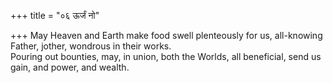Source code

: +++
title = "०६ ऊर्जं नो"

+++
May Heaven and Earth make food swell plenteously for us, all-knowing Father, jother, wondrous in their works.  
     Pouring out bounties, may, in union, both the Worlds, all beneficial, send us gain, and power, and wealth.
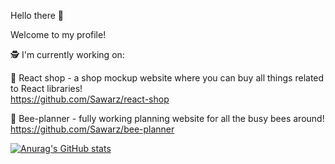 Hello there 👋

Welcome to my profile!

🕵️ I'm currently working on:

💸 React shop - a shop mockup website where you can buy all things related to React libraries!<br/>
https://github.com/Sawarz/react-shop

🐝 Bee-planner - fully working planning website for all the busy bees around!<br/>
https://github.com/Sawarz/bee-planner



[![Anurag's GitHub stats](https://github-readme-stats.vercel.app/api?username=Sawarz&hide=stars,commits&theme=cobalt)](https://github.com/anuraghazra/github-readme-stats)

------------------------------------------------

Copy the lines above exactly, starting at the one with "Pouring out bounties, may, in" and ending at the one with "to React libraries!<br/>", both included. Leave out any pictures and add nothing else.

- [ANSWER TO THIS PROBLEM]
     Pouring out bounties, may, in union, both the Worlds, all beneficial, send us gain, and power, and wealth.
 Hello there 👋

Welcome to my profile!

🕵️ I'm currently working on:

💸 React shop - a shop mockup website where you can buy all things related to React libraries!<br/>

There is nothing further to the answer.